Big Data‎ > ‎

BigData - Data


 BigData - Finding and Loading the Data
Where do we find the data? There are many Gov. sites as well as private sites that have their data for download.

I have listed many that I have found here: BigData - Resources and Links For this exercise, we will use data from the Social Security Administration (SSA.Gov). I have provided the names for the years 1946 through 2002 in the Files section below ("yob1946.txt" to "yob2002.txt" where "yob" stands for "year of birth") . If you want other years than those two, download them yourself from here

note: Those are not absolutely all the names for those years, just the ones for 5 or more people. (i.e. If only you and 3 other people have the same name, it was not included). It still is a lot of names (almost 4 million names)

1. Create the Application - "Names" 
    a. open up LiveCode and create a new mainstack, size it to be the full height of the screen
        Click on "Object" on the EditBar, select "Stack Inspector", name it "Names"

    b. save the Stack
        Click on "File" on the Editbar", select "Save As", Save it as "Names.livecode" on your computer

2. Add a field to hold the names
    a. add a text entry field, size it to the card, name it "names" and check the Vertical Scrollbar check box

3. Add a Button to read in the file of names
    a. add a button, call it "Load File". We will program it to allow us to select different files from our computer.
    
    add this script to it:

on mouseUp
   answer file "Select a Text file"                        // open up a file-selection dialog
   if it is empty then exit mouseUp                    // if user clicks "Cancel", do nothing
   put it into x                                                 // save the name of the file they selected
   put url ("file:" & x) into field "names"            // load the file into out text field
end mouseUp

4. Load the Data
    a. Download one of the data files below for the year in which you were born - e.g. "yob1999.txt"
    b. go into "Run" mode, click on the button and load that file into your program

It should look like this:

                              

    
You can see three fields - this is called a CSV format file. The letters stand for Comma Separated Values. Every field/item/value is separated with a comma. They are - the name, the gender and the number of people with that name. 

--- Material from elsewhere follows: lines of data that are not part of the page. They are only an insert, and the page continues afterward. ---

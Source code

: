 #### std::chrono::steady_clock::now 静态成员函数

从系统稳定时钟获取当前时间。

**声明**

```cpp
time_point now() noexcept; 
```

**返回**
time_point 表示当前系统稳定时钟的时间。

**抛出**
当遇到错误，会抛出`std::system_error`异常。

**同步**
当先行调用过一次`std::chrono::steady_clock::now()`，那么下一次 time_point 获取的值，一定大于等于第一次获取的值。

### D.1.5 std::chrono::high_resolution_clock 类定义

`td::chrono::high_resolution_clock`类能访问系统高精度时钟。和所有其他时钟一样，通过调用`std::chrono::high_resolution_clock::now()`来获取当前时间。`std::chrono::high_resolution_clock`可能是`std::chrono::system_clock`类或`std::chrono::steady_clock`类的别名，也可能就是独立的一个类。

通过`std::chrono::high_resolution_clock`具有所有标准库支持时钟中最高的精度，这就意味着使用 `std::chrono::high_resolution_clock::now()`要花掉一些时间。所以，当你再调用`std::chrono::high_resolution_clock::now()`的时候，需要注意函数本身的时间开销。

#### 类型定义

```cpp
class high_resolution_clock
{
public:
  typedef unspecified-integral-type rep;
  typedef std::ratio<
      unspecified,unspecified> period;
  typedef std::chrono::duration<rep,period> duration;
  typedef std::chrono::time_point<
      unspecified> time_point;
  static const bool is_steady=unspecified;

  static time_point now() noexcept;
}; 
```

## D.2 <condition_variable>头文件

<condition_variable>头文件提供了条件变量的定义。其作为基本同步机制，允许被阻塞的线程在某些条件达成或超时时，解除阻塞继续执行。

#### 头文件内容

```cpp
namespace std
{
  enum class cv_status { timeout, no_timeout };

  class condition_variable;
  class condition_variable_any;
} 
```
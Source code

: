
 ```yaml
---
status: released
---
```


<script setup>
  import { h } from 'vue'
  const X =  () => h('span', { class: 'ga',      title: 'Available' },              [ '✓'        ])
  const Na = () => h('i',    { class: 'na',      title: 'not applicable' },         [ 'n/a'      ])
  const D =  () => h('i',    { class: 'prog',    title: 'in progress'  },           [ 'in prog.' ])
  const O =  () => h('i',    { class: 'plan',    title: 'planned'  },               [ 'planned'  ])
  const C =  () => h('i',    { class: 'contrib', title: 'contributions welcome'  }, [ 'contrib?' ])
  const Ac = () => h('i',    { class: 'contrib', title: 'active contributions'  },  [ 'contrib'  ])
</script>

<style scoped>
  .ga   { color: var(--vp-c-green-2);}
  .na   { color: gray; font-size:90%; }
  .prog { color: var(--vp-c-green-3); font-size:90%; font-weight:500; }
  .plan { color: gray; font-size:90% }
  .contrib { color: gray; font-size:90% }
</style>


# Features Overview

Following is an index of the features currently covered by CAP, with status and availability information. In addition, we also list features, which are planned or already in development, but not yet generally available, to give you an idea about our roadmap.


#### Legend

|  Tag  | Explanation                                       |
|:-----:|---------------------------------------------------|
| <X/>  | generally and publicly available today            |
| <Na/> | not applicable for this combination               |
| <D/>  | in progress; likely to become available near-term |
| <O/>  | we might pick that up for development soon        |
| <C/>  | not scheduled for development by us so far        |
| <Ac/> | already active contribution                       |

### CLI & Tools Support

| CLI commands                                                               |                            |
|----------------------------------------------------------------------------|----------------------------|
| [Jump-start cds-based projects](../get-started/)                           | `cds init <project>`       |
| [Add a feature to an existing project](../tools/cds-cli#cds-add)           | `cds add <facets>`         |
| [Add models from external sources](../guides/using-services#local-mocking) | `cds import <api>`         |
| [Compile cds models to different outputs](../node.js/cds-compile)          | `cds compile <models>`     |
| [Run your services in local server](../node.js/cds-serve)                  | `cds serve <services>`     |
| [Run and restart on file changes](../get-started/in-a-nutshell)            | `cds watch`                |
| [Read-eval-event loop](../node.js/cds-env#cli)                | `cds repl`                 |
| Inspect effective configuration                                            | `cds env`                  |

Notice that the names are in no particular order



We can open the "Message Box" on the EditBar and try some commands.



    a. Find the name Sam by typing:   Find "Sam" in field "names"

       

We get this:(The name "Samantha" has a box around the letters "Sam"

                               
 

That helps but it would be nice if all the names were in order.


  Let's put them in alphabetical order by typing: Sort field "names" in the MessageBox

                         

         That looks better, now let's so the find again: Find "Sam" in field "names"

                         

That looks good, because we now have all the names beginning with "Sam" together.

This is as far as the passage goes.